By Yeong Lim
Voices
With nearly 1,000 Facebook friends and about 400 “likes” on his Facebook election page, it’s clear George Kiriyama is liked. He’s also signed up on nine other social networking sites.
Kiriyama, the current AAJA vice president of broadcast, is running unopposed in this year’s election, but the lack of competition is not stopping him from having a full-blown campaign.
“I don’t want to sit back and just coast all the way through because I don’t have any opponents,” Kiriyama said. “I want to take advantage of this election and use it as a platform for the issues to say this is what we’ve done the past two years and this is what we’re going to do the next two years.”

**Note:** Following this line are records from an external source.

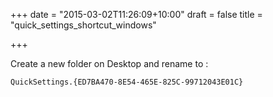 +++
date = "2015-03-02T11:26:09+10:00"
draft = false
title = "quick_settings_shortcut_windows"

+++

Create a new folder on Desktop and rename to :

```
QuickSettings.{ED7BA470-8E54-465E-825C-99712043E01C}
```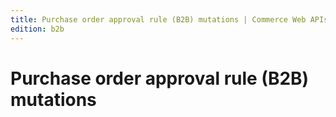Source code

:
 ```yaml
---
title: Purchase order approval rule (B2B) mutations | Commerce Web APIs
edition: b2b   
---
```


# Purchase order approval rule (B2B) mutations
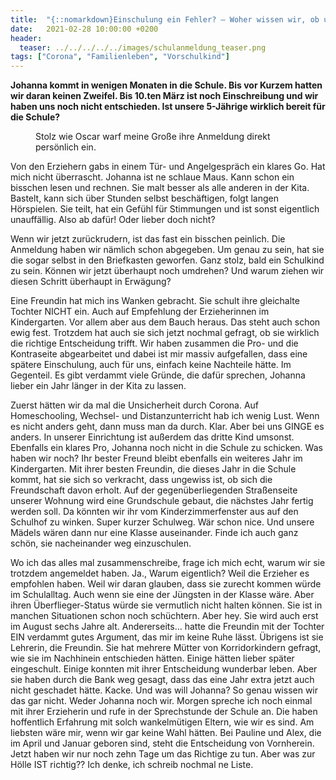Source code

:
 ```yaml
---
title:  "{::nomarkdown}Einschulung ein Fehler? – Woher wissen wir, ob unser Korridorkind wirklich schulreif ist?{:/}"
date:   2021-02-28 10:00:00 +0200
header:
  teaser: ../../../../../images/schulanmeldung_teaser.png
tags: ["Corona", "Familienleben", "Vorschulkind"]
---
```


**Johanna kommt in wenigen Monaten in die Schule. Bis vor Kurzem hatten wir daran keinen Zweifel. Bis 10.ten März ist noch Einschreibung und wir haben uns noch nicht entschieden. Ist unsere 5-Jährige wirklich bereit für die Schule?**

<figure>
  <img src="../../../../../images/schulanmeldung.png" alt="">
  <figcaption>Stolz wie Oscar warf meine Große ihre Anmeldung direkt persönlich ein.</figcaption>
</figure> 

Von den Erziehern gabs in einem Tür- und Angelgespräch ein klares Go. Hat mich nicht überrascht. Johanna ist ne schlaue Maus. Kann schon ein bisschen lesen und rechnen. Sie malt besser als alle anderen in der Kita. Bastelt, kann sich über Stunden selbst beschäftigen, folgt langen Hörspielen. Sie teilt, hat ein Gefühl für Stimmungen und ist sonst eigentlich unauffällig. Also ab dafür! Oder lieber doch nicht?

Wenn wir jetzt zurückrudern, ist das fast ein bisschen peinlich. Die Anmeldung haben wir nämlich schon abgegeben. Um genau zu sein, hat sie die sogar selbst in den Briefkasten geworfen. Ganz stolz, bald ein Schulkind zu sein. Können wir jetzt überhaupt noch umdrehen? Und warum ziehen wir diesen Schritt überhaupt in Erwägung?

Eine Freundin hat mich ins Wanken gebracht. Sie schult ihre gleichalte Tochter NICHT ein. Auch auf Empfehlung der Erzieherinnen im Kindergarten. Vor allem aber aus dem Bauch heraus. Das steht auch schon ewig fest. Trotzdem hat auch sie sich jetzt nochmal gefragt, ob sie wirklich die richtige Entscheidung trifft. Wir haben zusammen die Pro- und die Kontraseite abgearbeitet und dabei ist mir massiv aufgefallen, dass eine spätere Einschulung, auch für uns, einfach keine Nachteile hätte. Im Gegenteil. Es gibt verdammt viele Gründe, die dafür sprechen, Johanna lieber ein Jahr länger in der Kita zu lassen.

Zuerst hätten wir da mal die Unsicherheit durch Corona. Auf Homeschooling, Wechsel- und Distanzunterricht hab ich wenig Lust. Wenn es nicht anders geht, dann muss man da durch. Klar. Aber bei uns GINGE es anders. In unserer Einrichtung ist außerdem das dritte Kind umsonst. Ebenfalls ein klares Pro, Johanna noch nicht in die Schule zu schicken. Was haben wir noch? Ihr bester Freund bleibt ebenfalls ein weiteres Jahr im Kindergarten. Mit ihrer besten Freundin, die dieses Jahr in die Schule kommt, hat sie sich so verkracht, dass ungewiss ist, ob sich die Freundschaft davon erholt. Auf der gegenüberliegenden Straßenseite unserer Wohnung wird eine Grundschule gebaut, die nächstes Jahr fertig werden soll. Da könnten wir ihr vom Kinderzimmerfenster aus auf den Schulhof zu winken. Super kurzer Schulweg. Wär schon nice. Und unsere Mädels wären dann nur eine Klasse auseinander. Finde ich auch ganz schön, sie nacheinander weg einzuschulen. 

Wo ich das alles mal zusammenschreibe, frage ich mich echt, warum wir sie trotzdem angemeldet haben. Ja., Warum eigentlich? Weil die Erzieher es empfohlen haben. Weil wir daran glauben, dass sie zurecht kommen würde im Schulalltag. Auch wenn sie eine der Jüngsten in der Klasse wäre. Aber ihren Überflieger-Status würde sie vermutlich nicht halten können. Sie ist in manchen Situationen schon noch schüchtern. Aber hey. Sie wird auch erst im August sechs Jahre alt. Andererseits… hatte die Freundin mit der Tochter EIN verdammt gutes Argument, das mir im keine Ruhe lässt. Übrigens ist sie Lehrerin, die Freundin. Sie hat mehrere Mütter von Korridorkindern gefragt, wie sie im Nachhinein entschieden hätten. Einige  hätten lieber später eingeschult. Einige konnten mit ihrer Entscheidung wunderbar leben. Aber sie haben durch die Bank weg gesagt, dass das eine Jahr extra jetzt auch nicht geschadet hätte. Kacke. Und was will Johanna? So genau wissen wir das gar nicht. Weder Johanna noch wir. Morgen spreche ich noch einmal mit ihrer Erzieherin und rufe in der Sprechstunde der Schule an. Die haben hoffentlich Erfahrung mit solch wankelmütigen Eltern, wie wir es sind. Am liebsten wäre mir, wenn wir gar keine Wahl hätten. Bei Pauline und Alex, die im April und Januar geboren sind, steht die Entscheidung von Vornherein. Jetzt haben wir nur noch zehn Tage um das Richtige zu tun. Aber was zur Hölle IST richtig?? Ich denke, ich schreib nochmal ne Liste. 


 
 






















 








 

   



















  












 






 





  


  






					 


 
 








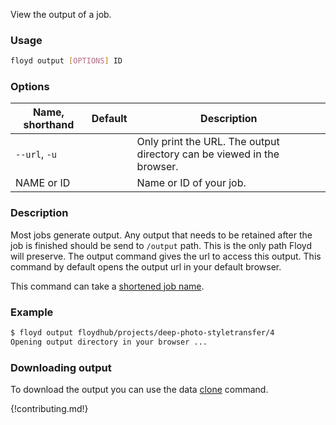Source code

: View the output of a job.

### Usage
```bash
floyd output [OPTIONS] ID
```

### Options
| Name, shorthand | Default | Description |
| --------------- | ------- | ----------- |
| `--url`, `-u` |      | Only print the URL. The output directory can be viewed in the browser. |
| NAME or ID |      | Name or ID of your job. |

### Description
Most jobs generate output. Any output that needs to be retained after the job is finished should be send to `/output` path.
This is the only path Floyd will preserve. The output command gives the url to access this output. This command by default opens the
output url in your default browser.

This command can take a [shortened job name](../guides/shortnames).

### Example
```bash
$ floyd output floydhub/projects/deep-photo-styletransfer/4
Opening output directory in your browser ...
```

### Downloading output

To download the output you can use the data [clone](data.md#floyd-data-clone) command.

{!contributing.md!}
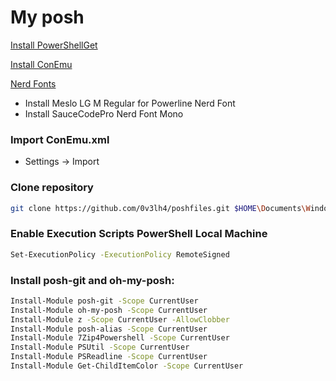 My posh
==========

[Install PowerShellGet](https://www.microsoft.com/en-us/download/details.aspx?id=49186)

[Install ConEmu](https://github.com/Maximus5/ConEmu/releases)

[Nerd Fonts](https://github.com/ryanoasis/nerd-fonts)

- Install Meslo LG M Regular for Powerline Nerd Font
- Install SauceCodePro Nerd Font Mono

### Import ConEmu.xml

- Settings -> Import

### Clone repository

```bash
git clone https://github.com/0v3lh4/poshfiles.git $HOME\Documents\WindowsPowerShell
```

### Enable Execution Scripts PowerShell Local Machine
```bash
Set-ExecutionPolicy -ExecutionPolicy RemoteSigned
```

### Install posh-git and oh-my-posh:

```bash
Install-Module posh-git -Scope CurrentUser
Install-Module oh-my-posh -Scope CurrentUser
Install-Module z -Scope CurrentUser -AllowClobber
Install-Module posh-alias -Scope CurrentUser
Install-Module 7Zip4Powershell -Scope CurrentUser
Install-Module PSUtil -Scope CurrentUser
Install-Module PSReadline -Scope CurrentUser
Install-Module Get-ChildItemColor -Scope CurrentUser
```

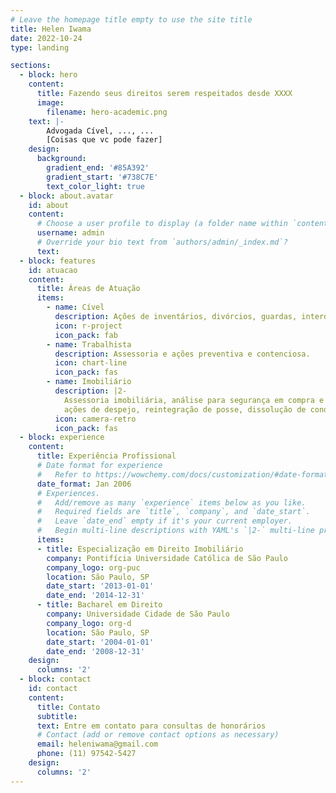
 ```yaml
---
# Leave the homepage title empty to use the site title
title: Helen Iwama
date: 2022-10-24
type: landing

sections:
  - block: hero
    content:
      title: Fazendo seus direitos serem respeitados desde XXXX
      image:
        filename: hero-academic.png
    text: |-
        Advogada Cível, ..., ...
        [Coisas que vc pode fazer]
    design:
      background:
        gradient_end: '#85A392'
        gradient_start: '#738C7E'
        text_color_light: true
  - block: about.avatar
    id: about
    content:
      # Choose a user profile to display (a folder name within `content/authors/`)
      username: admin
      # Override your bio text from `authors/admin/_index.md`?
      text:
  - block: features
    id: atuacao
    content:
      title: Áreas de Atuação
      items:
        - name: Cível
          description: Ações de inventários, divórcios, guardas, interdições.
          icon: r-project
          icon_pack: fab
        - name: Trabalhista
          description: Assessoria e ações preventiva e contenciosa.
          icon: chart-line
          icon_pack: fas
        - name: Imobiliário
          description: |2-
            Assessoria imobiliária, análise para segurança em compra e aluguel de imóveis,
            ações de despejo, reintegração de posse, dissolução de condomínio.
          icon: camera-retro
          icon_pack: fas
  - block: experience
    content:
      title: Experiência Profissional
      # Date format for experience
      #   Refer to https://wowchemy.com/docs/customization/#date-format
      date_format: Jan 2006
      # Experiences.
      #   Add/remove as many `experience` items below as you like.
      #   Required fields are `title`, `company`, and `date_start`.
      #   Leave `date_end` empty if it's your current employer.
      #   Begin multi-line descriptions with YAML's `|2-` multi-line prefix.
      items:
      - title: Especialização em Direito Imobiliário
        company: Pontifícia Universidade Católica de São Paulo
        company_logo: org-puc
        location: São Paulo, SP
        date_start: '2013-01-01'
        date_end: '2014-12-31'
      - title: Bacharel em Direito
        company: Universidade Cidade de São Paulo
        company_logo: org-d
        location: São Paulo, SP
        date_start: '2004-01-01'
        date_end: '2008-12-31'
    design:
      columns: '2'
  - block: contact
    id: contact
    content:
      title: Contato
      subtitle:
      text: Entre em contato para consultas de honorários
      # Contact (add or remove contact options as necessary)
      email: heleniwama@gmail.com
      phone: (11) 97542-5427
    design:
      columns: '2'
---
```

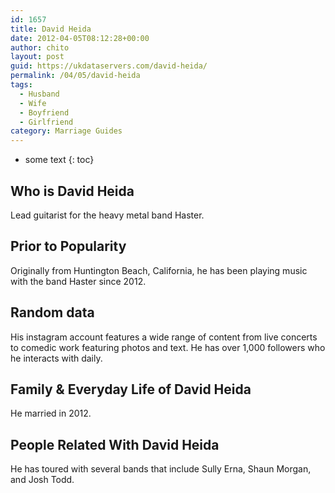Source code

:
 ```yaml
---
id: 1657
title: David Heida
date: 2012-04-05T08:12:28+00:00
author: chito
layout: post
guid: https://ukdataservers.com/david-heida/
permalink: /04/05/david-heida
tags:
  - Husband
  - Wife
  - Boyfriend
  - Girlfriend
category: Marriage Guides
---
```


* some text
{: toc}


## Who is  David Heida
                  
                  
                  
Lead guitarist for the heavy metal band Haster. 
                  
                
                
                
## Prior to Popularity 
                  
                  
                  
Originally from Huntington Beach, California, he has been playing music with the band Haster since 2012. 
                  
                
                
                
## Random data 
                  
                  
                  
His instagram account features a wide range of content from live concerts to comedic work featuring photos and text. He has over 1,000 followers who he interacts with daily. 
                  
                
                
                
## Family & Everyday Life of David Heida
                  
                  
                  
He married in 2012. 
                  
                
                
                
## People Related With  David Heida
                  
                  
                  
He has toured with several bands that include Sully Erna, Shaun Morgan, and Josh Todd. 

Kiriyama is a television reporter for the NBC Bay Area in California and has worked in the news business for 16 years. He has been a member of AAJA for 17 of those years. He wants to see AAJA grow and expand its support and networking opportunities for students and professionals.
During his 2009-10 term, he launched two groups – Asian American Student Broadcast Journalists (AASBJ) and Asian American Small Market Broadcast Journalists (AASMBJ). Each has about 50 members.
“I wanted to reach out to next generation of AAJA because they’re our future,” Kiriyama said. “We need new people and new ideas.”
Shawn Chitnis, a reporter at KNDO-TV in Yakima, Wash., is one of the co-chairs for AASMBJ. “George has devoted so much of his time to making AAJA a true resource for all members, especially new ones,” Chitnis said. “He wants the organization to groom talented journalists that care for and properly represent our community.”
“He’s always accessible and quick to offer school and carrier advice,” said AASBJ chair and a junior journalism student at Ohio University.
Kiriyama promises to focus on three missions once he is re-elected:
- Continue reaching out to small-market and student broadcasters personally. “Asian American journalists who do not know that AAJA exist, that’s a problem,” said Kiriyama. He plans to make phone calls and visit schools throughout the country and recruit Asian Americans to choose broadcast journalism as a career.
- Create an AAJA Men of Broadcast Calendar for 2012 representing different faces of AAJA male broadcasters. He said the goal of the calendar is to raise awareness of the under-representation of Asian American male broadcasters in the news industry.
- Make an Asian American male broadcaster demo DVD and Blue Ray Disc to distribute to news directors, recruiters, station managers, and educators throughout the country. He hopes it will erase stereotypes of Asian American male broadcasters in America.
As for his guaranteed win, Kiriyama said he’s ready to serve AAJA again.
“The election is giving me the opportunity as vice president of broadcast to go for another two years and I take it as a voice of confidence from the membership and I’m very humbled by that,” said Kiriyama.